There's already a page about the ScientificMethod on Wiki, but for those readers who need a refresher, the scientific method goes something like this:

  1. Identify the behavior you want to explain.
  2. Form a hypothesis that might explain that behavior.
  3. Conduct an experiment that tests the hypothesis.
  4. If the experiment contradicts the hypothesis, revise it or replace it with a new hypothesis and go back to step 3.

The point of this exercise is to construct a hypothesis that not only explains the behavior but one which can also be confirmed by a suitable experiment. (Picking a testable hypothesis and an appropriate test for that hypothesis is a topic worthy of its own essay.)

The debugging process consists of first finding the cause of a bug and then fixing it. It is this first part which struck me as being a lot like applying the ScientificMethod. Here are the steps I use for finding the cause of a bug:

  1. Identify the bug you want to fix.
  2. Make a guess as to what the program is doing to cause the bug.
  3. Conduct a test to see if the guess is correct.
  4. If the test contradicts the guess then revise it or replace it with a new guess and go back to step 3.

The point of this exercise is to understand why a bug is happening. Once you know that, it's usually (but not always!) straightforward to fix the bug.

The scientist uses experiments to determine the validity of a hypothesis, and the computer programmer performs tests to see if he understands what that the buggy code is actually doing.

In both these cases, the problem is to understand some underlying process that is not visible itself but which can only be inferred from its side-effects. The scientist performs experiments and the computer programmer performs tests. Of course, tests are experiments.

At this point, I'm inclined to argue that the process used to find the cause of a bug isn't just like the ScientificMethod, it is a direct application of the ScientificMethod.

It turns out that the ScientificMethod doesn't just turn up in debugging. If you work with computers, and especially if you're a programmer, then almost every day you find you need to figure out how something new works. You may be trying to learn a new programming language or a new API, and you might have some basic documentation (if you're lucky), or you may just have some unexplained examples to work from, but either way, you don't know exactly how the thing works, and you need to figure it out. So you gather as much information as you can, and then you make your best guess. Then you think of some experiment to perform to see if your guess is right. Often it's not right at all or only partially right, so you come up with a better guess. With a little bit of luck you are able to construct a model of how the thing works and that you know is correct because you've performed experiments which confirm that model is accurate.
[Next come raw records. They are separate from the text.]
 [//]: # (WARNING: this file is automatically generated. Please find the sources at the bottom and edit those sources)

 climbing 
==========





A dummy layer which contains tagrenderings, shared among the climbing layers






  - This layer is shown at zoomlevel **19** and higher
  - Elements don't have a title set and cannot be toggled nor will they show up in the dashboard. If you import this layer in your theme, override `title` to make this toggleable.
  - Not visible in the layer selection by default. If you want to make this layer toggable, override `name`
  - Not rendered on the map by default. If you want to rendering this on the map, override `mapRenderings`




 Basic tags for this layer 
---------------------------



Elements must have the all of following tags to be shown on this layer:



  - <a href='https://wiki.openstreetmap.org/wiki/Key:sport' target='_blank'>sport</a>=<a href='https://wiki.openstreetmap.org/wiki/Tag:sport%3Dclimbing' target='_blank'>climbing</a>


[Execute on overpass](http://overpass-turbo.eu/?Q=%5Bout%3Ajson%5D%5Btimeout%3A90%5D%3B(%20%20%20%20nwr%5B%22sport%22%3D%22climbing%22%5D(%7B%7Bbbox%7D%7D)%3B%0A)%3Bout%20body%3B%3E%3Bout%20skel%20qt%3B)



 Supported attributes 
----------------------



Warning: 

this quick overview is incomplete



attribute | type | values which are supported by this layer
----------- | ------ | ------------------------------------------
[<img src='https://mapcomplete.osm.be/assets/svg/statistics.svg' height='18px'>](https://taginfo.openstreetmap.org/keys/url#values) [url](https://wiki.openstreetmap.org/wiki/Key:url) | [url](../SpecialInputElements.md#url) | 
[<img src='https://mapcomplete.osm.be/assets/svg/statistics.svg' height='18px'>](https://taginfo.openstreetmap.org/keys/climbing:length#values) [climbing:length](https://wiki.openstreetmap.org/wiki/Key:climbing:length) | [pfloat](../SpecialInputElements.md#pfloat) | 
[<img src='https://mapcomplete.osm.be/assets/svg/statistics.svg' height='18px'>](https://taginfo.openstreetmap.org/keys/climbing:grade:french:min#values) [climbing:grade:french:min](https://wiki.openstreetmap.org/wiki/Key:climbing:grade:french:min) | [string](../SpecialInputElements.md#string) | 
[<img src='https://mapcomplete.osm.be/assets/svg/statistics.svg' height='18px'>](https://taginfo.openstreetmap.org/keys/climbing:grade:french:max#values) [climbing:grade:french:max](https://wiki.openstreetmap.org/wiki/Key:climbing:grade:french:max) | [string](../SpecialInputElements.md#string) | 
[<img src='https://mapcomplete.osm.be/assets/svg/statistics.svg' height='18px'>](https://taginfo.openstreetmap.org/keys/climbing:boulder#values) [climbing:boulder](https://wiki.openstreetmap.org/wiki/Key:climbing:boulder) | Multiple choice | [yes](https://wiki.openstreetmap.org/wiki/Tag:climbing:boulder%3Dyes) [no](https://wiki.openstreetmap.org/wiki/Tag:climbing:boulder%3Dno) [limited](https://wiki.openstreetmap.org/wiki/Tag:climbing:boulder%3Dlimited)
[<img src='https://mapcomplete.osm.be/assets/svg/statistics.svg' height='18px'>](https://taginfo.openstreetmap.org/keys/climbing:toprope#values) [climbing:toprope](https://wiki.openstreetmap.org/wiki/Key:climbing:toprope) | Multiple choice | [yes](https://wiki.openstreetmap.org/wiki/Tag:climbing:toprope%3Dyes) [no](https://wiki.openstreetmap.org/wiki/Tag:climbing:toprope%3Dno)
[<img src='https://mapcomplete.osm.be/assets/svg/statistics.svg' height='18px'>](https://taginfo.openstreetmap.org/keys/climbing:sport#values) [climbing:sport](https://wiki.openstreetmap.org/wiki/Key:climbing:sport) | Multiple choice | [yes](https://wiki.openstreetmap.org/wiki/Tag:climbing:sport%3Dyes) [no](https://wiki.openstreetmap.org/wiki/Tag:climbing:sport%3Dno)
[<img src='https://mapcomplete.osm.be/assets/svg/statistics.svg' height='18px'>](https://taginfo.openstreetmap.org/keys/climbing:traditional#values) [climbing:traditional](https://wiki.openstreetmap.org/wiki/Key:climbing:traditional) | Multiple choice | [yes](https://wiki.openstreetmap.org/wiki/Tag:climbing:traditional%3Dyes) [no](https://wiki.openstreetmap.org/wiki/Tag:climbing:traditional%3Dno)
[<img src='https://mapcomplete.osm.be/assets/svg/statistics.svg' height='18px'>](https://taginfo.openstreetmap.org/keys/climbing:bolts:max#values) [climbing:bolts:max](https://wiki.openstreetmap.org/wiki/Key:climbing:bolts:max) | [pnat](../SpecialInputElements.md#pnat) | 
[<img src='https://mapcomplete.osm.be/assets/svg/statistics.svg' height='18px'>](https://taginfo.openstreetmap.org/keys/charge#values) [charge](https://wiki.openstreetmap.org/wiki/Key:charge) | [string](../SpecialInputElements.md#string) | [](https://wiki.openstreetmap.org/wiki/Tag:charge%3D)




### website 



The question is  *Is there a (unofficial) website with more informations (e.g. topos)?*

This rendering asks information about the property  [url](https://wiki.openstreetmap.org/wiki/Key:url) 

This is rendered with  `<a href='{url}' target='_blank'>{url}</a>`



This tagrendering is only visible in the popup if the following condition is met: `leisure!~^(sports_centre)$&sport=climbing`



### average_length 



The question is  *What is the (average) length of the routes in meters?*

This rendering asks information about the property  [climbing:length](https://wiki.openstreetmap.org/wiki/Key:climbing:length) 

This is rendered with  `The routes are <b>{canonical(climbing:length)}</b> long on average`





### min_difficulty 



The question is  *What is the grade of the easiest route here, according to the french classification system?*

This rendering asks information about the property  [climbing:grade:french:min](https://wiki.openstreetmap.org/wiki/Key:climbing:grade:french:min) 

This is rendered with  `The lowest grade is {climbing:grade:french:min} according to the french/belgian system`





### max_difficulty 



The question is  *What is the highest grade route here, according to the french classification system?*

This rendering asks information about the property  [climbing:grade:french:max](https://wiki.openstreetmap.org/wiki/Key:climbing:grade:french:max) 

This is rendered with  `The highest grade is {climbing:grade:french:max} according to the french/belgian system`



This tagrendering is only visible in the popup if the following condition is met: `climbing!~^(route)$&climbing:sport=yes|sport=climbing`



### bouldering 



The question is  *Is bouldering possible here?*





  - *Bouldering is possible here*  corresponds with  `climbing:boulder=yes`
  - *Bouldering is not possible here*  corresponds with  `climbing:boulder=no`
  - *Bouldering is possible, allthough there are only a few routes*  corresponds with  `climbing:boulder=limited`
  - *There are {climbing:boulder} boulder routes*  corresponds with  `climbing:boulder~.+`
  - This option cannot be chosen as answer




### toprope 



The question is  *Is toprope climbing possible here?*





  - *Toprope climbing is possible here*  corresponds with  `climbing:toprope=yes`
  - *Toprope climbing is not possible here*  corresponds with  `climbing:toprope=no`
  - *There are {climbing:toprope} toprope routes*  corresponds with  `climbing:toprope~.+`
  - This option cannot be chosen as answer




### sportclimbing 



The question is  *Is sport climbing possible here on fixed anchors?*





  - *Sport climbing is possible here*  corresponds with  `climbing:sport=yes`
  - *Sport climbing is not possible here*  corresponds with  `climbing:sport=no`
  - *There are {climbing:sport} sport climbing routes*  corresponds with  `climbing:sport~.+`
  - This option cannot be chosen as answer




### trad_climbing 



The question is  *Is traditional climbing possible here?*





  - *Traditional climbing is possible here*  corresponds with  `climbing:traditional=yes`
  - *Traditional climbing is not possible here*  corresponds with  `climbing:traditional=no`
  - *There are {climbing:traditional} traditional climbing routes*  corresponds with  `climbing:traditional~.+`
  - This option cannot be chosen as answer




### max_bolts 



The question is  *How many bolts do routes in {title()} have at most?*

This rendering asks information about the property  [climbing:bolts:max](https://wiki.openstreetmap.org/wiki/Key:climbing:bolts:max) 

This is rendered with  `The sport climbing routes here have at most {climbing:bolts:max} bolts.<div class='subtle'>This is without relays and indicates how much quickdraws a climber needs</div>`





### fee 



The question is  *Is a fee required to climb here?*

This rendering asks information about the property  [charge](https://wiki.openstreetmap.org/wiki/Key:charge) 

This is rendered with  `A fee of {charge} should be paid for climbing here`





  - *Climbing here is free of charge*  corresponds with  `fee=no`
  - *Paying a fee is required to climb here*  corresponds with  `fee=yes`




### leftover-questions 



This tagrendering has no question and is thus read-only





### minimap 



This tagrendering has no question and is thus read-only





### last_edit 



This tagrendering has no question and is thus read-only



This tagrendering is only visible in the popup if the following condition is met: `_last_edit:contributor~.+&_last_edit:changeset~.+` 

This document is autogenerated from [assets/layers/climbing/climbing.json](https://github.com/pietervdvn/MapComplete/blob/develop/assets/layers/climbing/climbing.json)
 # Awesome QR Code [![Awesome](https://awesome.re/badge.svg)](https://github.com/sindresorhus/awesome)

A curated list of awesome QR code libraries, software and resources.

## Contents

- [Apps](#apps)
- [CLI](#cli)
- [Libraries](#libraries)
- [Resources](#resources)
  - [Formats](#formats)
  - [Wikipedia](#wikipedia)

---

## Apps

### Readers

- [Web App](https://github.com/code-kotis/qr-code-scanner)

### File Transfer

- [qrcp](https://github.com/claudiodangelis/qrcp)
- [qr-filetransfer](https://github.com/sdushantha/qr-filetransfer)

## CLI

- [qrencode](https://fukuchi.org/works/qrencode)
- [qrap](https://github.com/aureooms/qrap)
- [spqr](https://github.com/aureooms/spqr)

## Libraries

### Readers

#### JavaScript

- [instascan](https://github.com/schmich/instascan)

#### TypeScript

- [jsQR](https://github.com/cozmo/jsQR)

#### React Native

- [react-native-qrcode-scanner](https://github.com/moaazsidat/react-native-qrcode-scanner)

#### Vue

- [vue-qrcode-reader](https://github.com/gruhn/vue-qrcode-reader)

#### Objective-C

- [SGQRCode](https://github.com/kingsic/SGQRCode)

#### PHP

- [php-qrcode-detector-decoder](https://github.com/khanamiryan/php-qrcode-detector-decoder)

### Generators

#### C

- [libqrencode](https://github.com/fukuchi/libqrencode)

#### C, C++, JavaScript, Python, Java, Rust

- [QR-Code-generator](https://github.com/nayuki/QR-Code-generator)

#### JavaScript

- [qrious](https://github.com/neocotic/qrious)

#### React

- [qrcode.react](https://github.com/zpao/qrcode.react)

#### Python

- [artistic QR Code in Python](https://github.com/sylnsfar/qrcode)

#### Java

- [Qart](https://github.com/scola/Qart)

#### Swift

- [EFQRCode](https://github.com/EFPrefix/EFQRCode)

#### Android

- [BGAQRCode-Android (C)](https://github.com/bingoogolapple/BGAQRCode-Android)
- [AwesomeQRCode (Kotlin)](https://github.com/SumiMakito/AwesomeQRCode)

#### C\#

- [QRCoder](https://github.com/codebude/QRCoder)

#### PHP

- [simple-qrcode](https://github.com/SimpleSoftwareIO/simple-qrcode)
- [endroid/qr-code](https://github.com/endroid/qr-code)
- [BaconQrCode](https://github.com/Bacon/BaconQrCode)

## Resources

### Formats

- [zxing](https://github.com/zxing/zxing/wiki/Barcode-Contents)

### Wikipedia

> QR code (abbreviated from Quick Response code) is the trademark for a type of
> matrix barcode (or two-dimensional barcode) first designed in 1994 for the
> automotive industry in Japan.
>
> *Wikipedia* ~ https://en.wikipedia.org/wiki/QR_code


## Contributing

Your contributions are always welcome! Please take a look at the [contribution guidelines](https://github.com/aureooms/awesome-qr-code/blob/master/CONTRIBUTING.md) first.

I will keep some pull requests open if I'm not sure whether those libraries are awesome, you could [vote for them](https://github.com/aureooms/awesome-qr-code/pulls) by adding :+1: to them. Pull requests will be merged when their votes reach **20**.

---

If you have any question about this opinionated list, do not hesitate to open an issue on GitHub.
If you're a computer programmer, you've very likely performed more experiments and used the ScientificMethod more often than most scientists. And just think: you've been told all these years that there wasn't much science in computer science.

(-- CurtisBartley)

I agree with Curtis wholeheartedly.

I work with scientists, and it is kind of fun to point this out to them when I help them solve some malfunction that could be in any of four subsystems (only one of them software). Typically, they'll say "why don't we try this, this, and this." And I say, "one at a time, controlled experiment." Most of them appreciate the humor. I've made the observation outside of the throes of a problem to a few scientists and they tend to agree.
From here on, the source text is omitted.